Por suerte, estos días está de vacaciones, por lo que bajar al cuarto lavandería se ha convertido en algo “normal” y sin sobresaltos. De hecho, mientras escribo estas líneas, mi ropa se está lavando y tengo la tranquilidad de que mis calzoncillos seguirán ahí cuando acabe el programa de lavado y no colgados del pomo de la puerta, cuestión que podría asegurar si estuviera la sueca.
Aparte de la sueca la tranquilidad se ha roto estos días en nuestro edificio. Han empezado las obras en la planta de arriba. Hace unos meses, se cambió de administrador, que es como cambiar de propietario. Dado que la planta alta la conformaban sólo dos viviendas del tipo 3 ½ con terraza y no se alquilaban, el nuevo dueño ha decidido tirar tabiques y afrontar una nueva remodelación para convertir la última planta en tres 2 ½ . Y es aquí donde realmente, empieza esta historia.
A diferencia de España, aquí los albañiles empiezan a las 7 de la mañana. A diferencia de España, la Ley protege al propietario, y todos los inquilinos del edificio deben apechugar con las incomodidades que supone una obra. Y a diferencia de España, aquí el albañil debe desayunar trabajando, porque aún no he podido notar que hagan una pausa. Me da que mientras comen el bocadillo, con la otra mano, están con el martillo eléctrico.

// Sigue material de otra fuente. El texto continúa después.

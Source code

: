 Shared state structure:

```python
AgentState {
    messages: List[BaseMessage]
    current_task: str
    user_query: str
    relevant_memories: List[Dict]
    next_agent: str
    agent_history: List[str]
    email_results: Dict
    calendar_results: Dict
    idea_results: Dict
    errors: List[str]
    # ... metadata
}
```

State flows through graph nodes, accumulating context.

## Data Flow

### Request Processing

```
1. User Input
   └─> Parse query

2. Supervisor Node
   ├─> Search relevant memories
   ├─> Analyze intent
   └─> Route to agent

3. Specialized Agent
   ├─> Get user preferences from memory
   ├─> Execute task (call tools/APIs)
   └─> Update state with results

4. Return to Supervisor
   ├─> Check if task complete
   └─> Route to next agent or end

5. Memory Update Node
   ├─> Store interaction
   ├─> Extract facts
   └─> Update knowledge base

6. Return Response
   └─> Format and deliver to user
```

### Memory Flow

Nos habían avisado (aquí todo por escrito) que durante un tiempo íbamos a sufrir las incomodidades de las obras. En un principio, empezaron tranquilos, pero esta semana comenzó el trabajo de verdad. A las 7 de la mañana tienes a 10 personas encima de tu casa amartillando, despuntando y rompiendo todo lo que tienen a su paso. La cuba de escombros la han puesto justo debajo de nuestra terraza con lo que os podéis imaginar que agradable es el ruido. Porque son dos tipos de ruidos. El primero, el del tubo que han colocado, a modo de tobogán, que va desde la terraza donde están las obras hasta la cuba y el segundo, el que me pone de los nervios, el que te coge de sorpresa, el del tonto de turno, que no quiere usar el tubo y deja caer los escombros como un peso muerto. Tras dos horas de vibraciones, ruidos y sustos, a uno no le queda más que pensar en Gran Hermano y entonar “Manu, tienes que abandonar la casa”.
Desde mi casa al Zoo hay una parada de tranvía, pero lo normal es hacerlo andando, puesto que son sólo seiscientos metros. Primero, por la comentada cercanía y segundo, porque no deja de ser una delicia ver como te acercas a la cima de la colina, al bosque, y con suerte, puedes ver el lago.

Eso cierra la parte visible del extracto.